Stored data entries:
>>
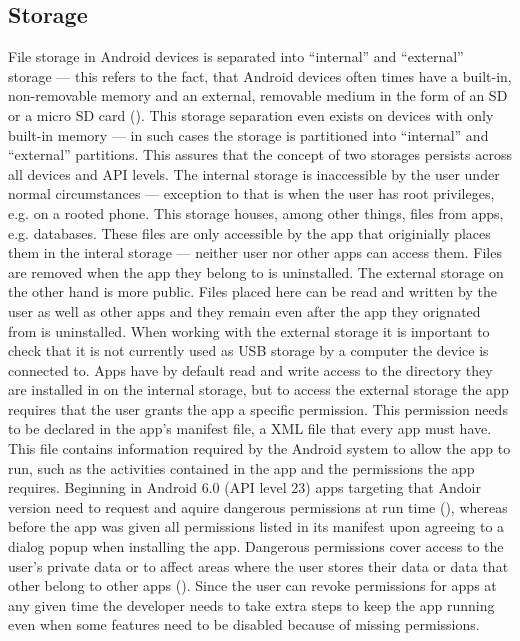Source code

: \subsection{Storage}
\label{android_storage}
File storage in Android devices is separated into ``internal'' and ``external'' storage --- this refers to the fact, that Android devices often times have a built-in, non-removable memory and an external, removable medium in the form of an SD or a micro SD card (\cite{android_storage}). This storage separation even exists on devices with only built-in memory --- in such cases the storage is partitioned into ``internal'' and ``external'' partitions. This assures that the concept of two storages persists across all devices and \gls{API} levels. The internal storage is inaccessible by the user under normal circumstances --- exception to that is when the user has root privileges, e.g. on a rooted phone. This storage houses, among other things, files from apps, e.g. databases. These files are only accessible by the app that originially places them in the interal storage --- neither user nor other apps can access them. Files are removed when the app they belong to is uninstalled. 
The external storage on the other hand is more public. Files placed here can be read and written by the user as well as other apps and they remain even after the app they orignated from is uninstalled. When working with the external storage it is important to check that it is not currently used as \gls{USB} storage by a computer the device is connected to.
Apps have by default read and write access to the directory they are installed in on the internal storage, but to access the external storage the app requires that the user grants the app a specific permission. This permission needs to be declared in the app's manifest file, a XML file that every app must have. This file contains information required by the Android system to allow the app to run, such as the activities contained in the app and the permissions the app requires. Beginning in Android 6.0 (\gls{API} level 23) apps targeting that Andoir version need to request and aquire dangerous permissions at run time (\cite{android_permissions}), whereas before the app was given all permissions listed in its manifest upon agreeing to a dialog popup when installing the app. Dangerous permissions cover access to the user's private data or to affect areas where the user stores their data or data that other belong to other apps (\cite{android_permissions}). Since the user can revoke permissions for apps at any given time the developer needs to take extra steps to keep the app running even when some features need to be disabled because of missing permissions.  

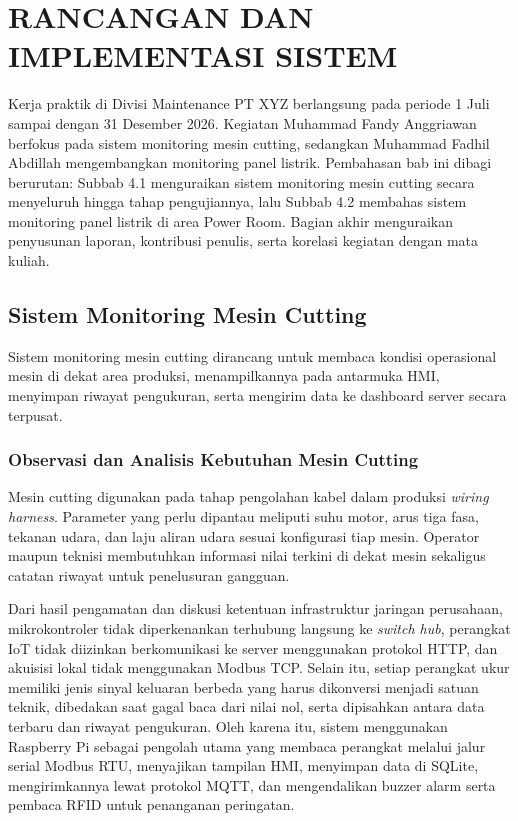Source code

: \chapter{RANCANGAN DAN IMPLEMENTASI SISTEM}
Kerja praktik di Divisi Maintenance PT XYZ berlangsung pada periode 1 Juli sampai dengan 31 Desember 2026. Kegiatan Muhammad Fandy Anggriawan berfokus pada sistem monitoring mesin cutting, sedangkan Muhammad Fadhil Abdillah mengembangkan monitoring panel listrik. Pembahasan bab ini dibagi berurutan: Subbab 4.1 menguraikan sistem monitoring mesin cutting secara menyeluruh hingga tahap pengujiannya, lalu Subbab 4.2 membahas sistem monitoring panel listrik di area Power Room. Bagian akhir menguraikan penyusunan laporan, kontribusi penulis, serta korelasi kegiatan dengan mata kuliah.

\section{Sistem Monitoring Mesin Cutting}

Sistem monitoring mesin cutting dirancang untuk membaca kondisi operasional mesin di dekat area produksi, menampilkannya pada antarmuka HMI, menyimpan riwayat pengukuran, serta mengirim data ke dashboard server secara terpusat.

\subsection{Observasi dan Analisis Kebutuhan Mesin Cutting}

Mesin cutting digunakan pada tahap pengolahan kabel dalam produksi \textit{wiring harness}. Parameter yang perlu dipantau meliputi suhu motor, arus tiga fasa, tekanan udara, dan laju aliran udara sesuai konfigurasi tiap mesin. Operator maupun teknisi membutuhkan informasi nilai terkini di dekat mesin sekaligus catatan riwayat untuk penelusuran gangguan.

Dari hasil pengamatan dan diskusi ketentuan infrastruktur jaringan perusahaan, mikrokontroler tidak diperkenankan terhubung langsung ke \textit{switch hub}, perangkat IoT tidak diizinkan berkomunikasi ke server menggunakan protokol HTTP, dan akuisisi lokal tidak menggunakan Modbus TCP. Selain itu, setiap perangkat ukur memiliki jenis sinyal keluaran berbeda yang harus dikonversi menjadi satuan teknik, dibedakan saat gagal baca dari nilai nol, serta dipisahkan antara data terbaru dan riwayat pengukuran. Oleh karena itu, sistem menggunakan Raspberry Pi sebagai pengolah utama yang membaca perangkat melalui jalur serial Modbus RTU, menyajikan tampilan HMI, menyimpan data di SQLite, mengirimkannya lewat protokol MQTT, dan mengendalikan buzzer alarm serta pembaca RFID untuk penanganan peringatan.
<<
YOUR OBJECTIVE:
No pictures go in the copy. Set down all the data exactly.

COMPLETED EXERCISE:
Source code

: \subsection{Storage}
\label{android_storage}
File storage in Android devices is separated into ``internal'' and ``external'' storage --- this refers to the fact, that Android devices often times have a built-in, non-removable memory and an external, removable medium in the form of an SD or a micro SD card (\cite{android_storage}). This storage separation even exists on devices with only built-in memory --- in such cases the storage is partitioned into ``internal'' and ``external'' partitions. This assures that the concept of two storages persists across all devices and \gls{API} levels. The internal storage is inaccessible by the user under normal circumstances --- exception to that is when the user has root privileges, e.g. on a rooted phone. This storage houses, among other things, files from apps, e.g. databases. These files are only accessible by the app that originially places them in the interal storage --- neither user nor other apps can access them. Files are removed when the app they belong to is uninstalled. 
The external storage on the other hand is more public. Files placed here can be read and written by the user as well as other apps and they remain even after the app they orignated from is uninstalled. When working with the external storage it is important to check that it is not currently used as \gls{USB} storage by a computer the device is connected to.
Apps have by default read and write access to the directory they are installed in on the internal storage, but to access the external storage the app requires that the user grants the app a specific permission. This permission needs to be declared in the app's manifest file, a XML file that every app must have. This file contains information required by the Android system to allow the app to run, such as the activities contained in the app and the permissions the app requires. Beginning in Android 6.0 (\gls{API} level 23) apps targeting that Andoir version need to request and aquire dangerous permissions at run time (\cite{android_permissions}), whereas before the app was given all permissions listed in its manifest upon agreeing to a dialog popup when installing the app. Dangerous permissions cover access to the user's private data or to affect areas where the user stores their data or data that other belong to other apps (\cite{android_permissions}). Since the user can revoke permissions for apps at any given time the developer needs to take extra steps to keep the app running even when some features need to be disabled because of missing permissions.  

Source code

: \chapter{RANCANGAN DAN IMPLEMENTASI SISTEM}
Kerja praktik di Divisi Maintenance PT XYZ berlangsung pada periode 1 Juli sampai dengan 31 Desember 2026. Kegiatan Muhammad Fandy Anggriawan berfokus pada sistem monitoring mesin cutting, sedangkan Muhammad Fadhil Abdillah mengembangkan monitoring panel listrik. Pembahasan bab ini dibagi berurutan: Subbab 4.1 menguraikan sistem monitoring mesin cutting secara menyeluruh hingga tahap pengujiannya, lalu Subbab 4.2 membahas sistem monitoring panel listrik di area Power Room. Bagian akhir menguraikan penyusunan laporan, kontribusi penulis, serta korelasi kegiatan dengan mata kuliah.

\section{Sistem Monitoring Mesin Cutting}

Sistem monitoring mesin cutting dirancang untuk membaca kondisi operasional mesin di dekat area produksi, menampilkannya pada antarmuka HMI, menyimpan riwayat pengukuran, serta mengirim data ke dashboard server secara terpusat.

\subsection{Observasi dan Analisis Kebutuhan Mesin Cutting}

Mesin cutting digunakan pada tahap pengolahan kabel dalam produksi \textit{wiring harness}. Parameter yang perlu dipantau meliputi suhu motor, arus tiga fasa, tekanan udara, dan laju aliran udara sesuai konfigurasi tiap mesin. Operator maupun teknisi membutuhkan informasi nilai terkini di dekat mesin sekaligus catatan riwayat untuk penelusuran gangguan.

Dari hasil pengamatan dan diskusi ketentuan infrastruktur jaringan perusahaan, mikrokontroler tidak diperkenankan terhubung langsung ke \textit{switch hub}, perangkat IoT tidak diizinkan berkomunikasi ke server menggunakan protokol HTTP, dan akuisisi lokal tidak menggunakan Modbus TCP. Selain itu, setiap perangkat ukur memiliki jenis sinyal keluaran berbeda yang harus dikonversi menjadi satuan teknik, dibedakan saat gagal baca dari nilai nol, serta dipisahkan antara data terbaru dan riwayat pengukuran. Oleh karena itu, sistem menggunakan Raspberry Pi sebagai pengolah utama yang membaca perangkat melalui jalur serial Modbus RTU, menyajikan tampilan HMI, menyimpan data di SQLite, mengirimkannya lewat protokol MQTT, dan mengendalikan buzzer alarm serta pembaca RFID untuk penanganan peringatan.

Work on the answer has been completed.